◆ Your assignment: Among the entries below, which lines include the string "malignant"? Show each one.
── Data to process ──
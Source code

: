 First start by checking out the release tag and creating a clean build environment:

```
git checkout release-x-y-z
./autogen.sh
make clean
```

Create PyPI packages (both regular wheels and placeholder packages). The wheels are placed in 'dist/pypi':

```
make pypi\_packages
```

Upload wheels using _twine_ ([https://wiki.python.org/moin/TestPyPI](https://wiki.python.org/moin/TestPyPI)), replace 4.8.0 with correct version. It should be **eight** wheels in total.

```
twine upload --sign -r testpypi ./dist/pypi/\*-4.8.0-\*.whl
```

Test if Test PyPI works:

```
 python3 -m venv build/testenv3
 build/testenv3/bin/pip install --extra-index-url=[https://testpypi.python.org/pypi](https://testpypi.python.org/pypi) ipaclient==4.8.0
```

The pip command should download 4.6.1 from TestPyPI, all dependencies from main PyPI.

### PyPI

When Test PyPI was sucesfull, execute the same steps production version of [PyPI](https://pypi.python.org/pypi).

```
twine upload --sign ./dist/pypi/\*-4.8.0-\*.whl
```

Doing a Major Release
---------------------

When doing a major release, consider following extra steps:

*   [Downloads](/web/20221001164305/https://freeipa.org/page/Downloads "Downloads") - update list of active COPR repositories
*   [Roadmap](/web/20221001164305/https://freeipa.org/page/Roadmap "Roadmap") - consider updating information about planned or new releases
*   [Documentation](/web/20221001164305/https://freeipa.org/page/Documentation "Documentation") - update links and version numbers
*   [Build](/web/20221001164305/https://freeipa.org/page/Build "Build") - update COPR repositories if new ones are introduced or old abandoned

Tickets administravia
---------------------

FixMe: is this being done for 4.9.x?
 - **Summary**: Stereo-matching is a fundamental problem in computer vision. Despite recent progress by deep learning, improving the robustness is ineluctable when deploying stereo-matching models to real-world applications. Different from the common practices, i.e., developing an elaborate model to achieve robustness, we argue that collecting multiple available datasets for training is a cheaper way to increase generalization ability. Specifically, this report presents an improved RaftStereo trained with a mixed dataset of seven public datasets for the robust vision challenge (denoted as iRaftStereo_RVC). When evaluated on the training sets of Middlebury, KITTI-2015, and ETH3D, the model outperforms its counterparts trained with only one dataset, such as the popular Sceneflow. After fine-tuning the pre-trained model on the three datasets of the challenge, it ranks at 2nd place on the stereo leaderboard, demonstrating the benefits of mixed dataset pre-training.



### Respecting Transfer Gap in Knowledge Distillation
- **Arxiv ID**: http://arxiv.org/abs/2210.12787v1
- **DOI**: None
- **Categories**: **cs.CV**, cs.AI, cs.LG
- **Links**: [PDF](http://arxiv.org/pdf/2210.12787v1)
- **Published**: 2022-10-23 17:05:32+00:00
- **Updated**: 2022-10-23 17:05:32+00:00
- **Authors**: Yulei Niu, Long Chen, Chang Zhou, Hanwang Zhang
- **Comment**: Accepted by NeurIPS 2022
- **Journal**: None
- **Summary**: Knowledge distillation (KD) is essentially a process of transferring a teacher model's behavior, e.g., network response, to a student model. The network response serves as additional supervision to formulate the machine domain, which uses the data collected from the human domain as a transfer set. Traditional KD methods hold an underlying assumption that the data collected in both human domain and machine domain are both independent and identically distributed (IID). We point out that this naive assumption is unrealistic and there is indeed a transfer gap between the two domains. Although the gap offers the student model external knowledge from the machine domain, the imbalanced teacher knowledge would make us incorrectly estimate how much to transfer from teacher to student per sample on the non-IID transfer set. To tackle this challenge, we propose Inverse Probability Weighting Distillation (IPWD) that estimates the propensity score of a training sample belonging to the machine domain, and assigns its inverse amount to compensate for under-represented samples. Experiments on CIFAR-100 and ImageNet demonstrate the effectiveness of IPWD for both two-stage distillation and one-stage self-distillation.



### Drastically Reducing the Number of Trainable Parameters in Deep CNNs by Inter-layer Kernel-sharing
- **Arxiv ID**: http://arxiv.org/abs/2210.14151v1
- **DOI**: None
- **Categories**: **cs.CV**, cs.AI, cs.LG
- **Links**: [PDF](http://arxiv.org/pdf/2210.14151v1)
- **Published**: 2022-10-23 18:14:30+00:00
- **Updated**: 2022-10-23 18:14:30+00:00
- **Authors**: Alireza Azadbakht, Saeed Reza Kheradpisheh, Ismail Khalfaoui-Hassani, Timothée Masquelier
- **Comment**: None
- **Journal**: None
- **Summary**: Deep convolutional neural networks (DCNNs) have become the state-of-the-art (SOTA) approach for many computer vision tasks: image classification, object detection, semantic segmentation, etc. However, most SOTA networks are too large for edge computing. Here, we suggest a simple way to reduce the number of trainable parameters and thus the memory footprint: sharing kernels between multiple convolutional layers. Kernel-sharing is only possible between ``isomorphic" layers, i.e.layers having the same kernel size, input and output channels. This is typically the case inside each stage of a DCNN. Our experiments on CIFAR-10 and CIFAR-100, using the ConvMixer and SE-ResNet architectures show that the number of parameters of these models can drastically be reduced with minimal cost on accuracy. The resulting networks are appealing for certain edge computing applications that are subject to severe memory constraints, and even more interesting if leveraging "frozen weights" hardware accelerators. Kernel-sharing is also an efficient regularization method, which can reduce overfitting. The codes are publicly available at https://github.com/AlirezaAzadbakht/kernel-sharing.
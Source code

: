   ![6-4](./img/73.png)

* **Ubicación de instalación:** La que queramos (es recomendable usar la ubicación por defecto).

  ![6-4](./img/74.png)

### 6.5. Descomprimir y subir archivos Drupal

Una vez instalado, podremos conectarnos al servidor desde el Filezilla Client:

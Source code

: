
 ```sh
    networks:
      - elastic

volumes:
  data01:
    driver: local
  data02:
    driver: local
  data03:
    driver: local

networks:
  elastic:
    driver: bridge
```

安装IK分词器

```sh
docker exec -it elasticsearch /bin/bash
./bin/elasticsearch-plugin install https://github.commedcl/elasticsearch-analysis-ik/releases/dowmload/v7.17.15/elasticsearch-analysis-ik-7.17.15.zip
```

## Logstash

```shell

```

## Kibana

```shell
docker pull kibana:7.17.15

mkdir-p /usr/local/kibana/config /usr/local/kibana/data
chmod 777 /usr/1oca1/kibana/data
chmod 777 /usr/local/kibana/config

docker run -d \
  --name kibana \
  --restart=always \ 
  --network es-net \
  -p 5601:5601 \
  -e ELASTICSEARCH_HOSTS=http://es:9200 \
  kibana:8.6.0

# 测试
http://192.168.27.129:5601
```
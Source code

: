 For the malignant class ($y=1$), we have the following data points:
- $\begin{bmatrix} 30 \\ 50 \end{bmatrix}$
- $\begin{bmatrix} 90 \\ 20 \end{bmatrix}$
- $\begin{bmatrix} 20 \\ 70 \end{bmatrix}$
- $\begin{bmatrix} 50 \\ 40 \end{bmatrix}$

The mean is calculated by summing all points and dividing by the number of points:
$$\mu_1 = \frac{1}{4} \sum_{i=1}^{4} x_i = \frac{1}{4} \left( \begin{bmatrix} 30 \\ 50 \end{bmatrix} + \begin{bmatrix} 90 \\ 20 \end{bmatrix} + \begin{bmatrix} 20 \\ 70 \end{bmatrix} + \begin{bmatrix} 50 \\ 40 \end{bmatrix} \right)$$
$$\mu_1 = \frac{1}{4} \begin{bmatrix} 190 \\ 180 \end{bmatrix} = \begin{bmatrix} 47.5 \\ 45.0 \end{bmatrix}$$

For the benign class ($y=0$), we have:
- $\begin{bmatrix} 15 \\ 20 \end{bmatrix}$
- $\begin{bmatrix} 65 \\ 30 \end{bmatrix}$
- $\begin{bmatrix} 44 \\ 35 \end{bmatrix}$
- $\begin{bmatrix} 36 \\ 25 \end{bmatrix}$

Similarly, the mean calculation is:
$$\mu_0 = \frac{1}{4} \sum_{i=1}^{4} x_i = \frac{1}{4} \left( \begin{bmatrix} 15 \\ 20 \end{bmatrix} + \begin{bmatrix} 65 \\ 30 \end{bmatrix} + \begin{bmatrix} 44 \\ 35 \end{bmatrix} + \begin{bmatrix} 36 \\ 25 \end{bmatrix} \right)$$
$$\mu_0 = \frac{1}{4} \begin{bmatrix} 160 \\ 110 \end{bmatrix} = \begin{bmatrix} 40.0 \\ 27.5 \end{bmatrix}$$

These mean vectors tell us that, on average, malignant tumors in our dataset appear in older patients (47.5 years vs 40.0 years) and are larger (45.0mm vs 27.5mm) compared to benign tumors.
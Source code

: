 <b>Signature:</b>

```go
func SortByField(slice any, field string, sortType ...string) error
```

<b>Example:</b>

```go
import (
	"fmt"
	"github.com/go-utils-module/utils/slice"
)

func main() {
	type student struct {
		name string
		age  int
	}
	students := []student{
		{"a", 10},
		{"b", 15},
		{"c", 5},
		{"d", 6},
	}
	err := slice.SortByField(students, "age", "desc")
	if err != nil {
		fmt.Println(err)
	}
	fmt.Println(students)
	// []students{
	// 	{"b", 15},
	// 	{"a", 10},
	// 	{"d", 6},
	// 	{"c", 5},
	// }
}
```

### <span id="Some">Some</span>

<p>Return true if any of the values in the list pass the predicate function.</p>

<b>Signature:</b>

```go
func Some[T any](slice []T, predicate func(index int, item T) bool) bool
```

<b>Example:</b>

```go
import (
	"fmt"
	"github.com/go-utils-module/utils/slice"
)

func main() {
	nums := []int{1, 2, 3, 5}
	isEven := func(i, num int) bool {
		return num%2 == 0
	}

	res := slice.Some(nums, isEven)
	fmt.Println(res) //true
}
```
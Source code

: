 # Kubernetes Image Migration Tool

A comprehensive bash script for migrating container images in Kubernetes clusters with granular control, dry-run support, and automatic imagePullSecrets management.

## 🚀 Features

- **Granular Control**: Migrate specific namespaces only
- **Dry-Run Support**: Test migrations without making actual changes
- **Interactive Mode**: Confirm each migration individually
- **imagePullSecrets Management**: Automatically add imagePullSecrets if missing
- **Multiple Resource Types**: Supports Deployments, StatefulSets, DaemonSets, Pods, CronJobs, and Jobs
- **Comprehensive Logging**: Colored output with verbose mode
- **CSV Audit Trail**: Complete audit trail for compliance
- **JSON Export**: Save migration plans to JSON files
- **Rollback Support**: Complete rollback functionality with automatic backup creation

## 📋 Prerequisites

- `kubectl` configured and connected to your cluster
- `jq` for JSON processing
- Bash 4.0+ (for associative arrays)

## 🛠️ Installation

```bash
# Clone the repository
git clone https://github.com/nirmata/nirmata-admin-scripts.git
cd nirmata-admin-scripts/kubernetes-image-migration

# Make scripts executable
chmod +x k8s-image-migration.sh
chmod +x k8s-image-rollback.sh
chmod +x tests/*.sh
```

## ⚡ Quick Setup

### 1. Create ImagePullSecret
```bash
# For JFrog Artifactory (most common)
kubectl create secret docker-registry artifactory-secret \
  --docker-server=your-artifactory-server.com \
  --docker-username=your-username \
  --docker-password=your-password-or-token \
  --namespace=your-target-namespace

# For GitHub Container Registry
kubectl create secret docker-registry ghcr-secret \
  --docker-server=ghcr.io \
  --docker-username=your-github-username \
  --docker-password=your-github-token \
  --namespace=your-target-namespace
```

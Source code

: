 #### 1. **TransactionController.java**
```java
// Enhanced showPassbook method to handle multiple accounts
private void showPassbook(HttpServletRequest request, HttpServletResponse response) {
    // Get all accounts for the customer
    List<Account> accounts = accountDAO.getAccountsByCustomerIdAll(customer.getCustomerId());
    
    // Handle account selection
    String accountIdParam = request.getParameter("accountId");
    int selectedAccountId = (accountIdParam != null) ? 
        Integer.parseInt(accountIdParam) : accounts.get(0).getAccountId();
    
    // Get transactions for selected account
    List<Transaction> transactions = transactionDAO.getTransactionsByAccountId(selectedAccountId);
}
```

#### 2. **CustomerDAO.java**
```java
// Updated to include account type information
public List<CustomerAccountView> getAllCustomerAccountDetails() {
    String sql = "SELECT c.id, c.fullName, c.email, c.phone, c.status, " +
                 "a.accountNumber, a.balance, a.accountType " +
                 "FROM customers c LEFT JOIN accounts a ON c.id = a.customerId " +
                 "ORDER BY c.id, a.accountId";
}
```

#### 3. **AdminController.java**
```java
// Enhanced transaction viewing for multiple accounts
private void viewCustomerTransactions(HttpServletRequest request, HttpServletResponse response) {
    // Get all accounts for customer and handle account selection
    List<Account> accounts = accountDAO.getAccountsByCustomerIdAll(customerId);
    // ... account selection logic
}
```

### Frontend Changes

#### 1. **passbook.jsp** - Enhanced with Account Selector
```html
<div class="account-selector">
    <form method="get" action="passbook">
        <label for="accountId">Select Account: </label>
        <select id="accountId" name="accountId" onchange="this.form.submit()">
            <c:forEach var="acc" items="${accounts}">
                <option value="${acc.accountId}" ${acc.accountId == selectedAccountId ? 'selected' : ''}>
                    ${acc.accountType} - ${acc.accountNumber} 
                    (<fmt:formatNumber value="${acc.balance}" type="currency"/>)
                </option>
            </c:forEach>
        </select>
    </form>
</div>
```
───
◆ Exercise output:
: For the malignant class ($y=1$), we have the following data points:
These mean vectors tell us that, on average, malignant tumors in our dataset appear in older patients (47.5 years vs 40.0 years) and are larger (45.0mm vs 27.5mm) compared to benign tumors.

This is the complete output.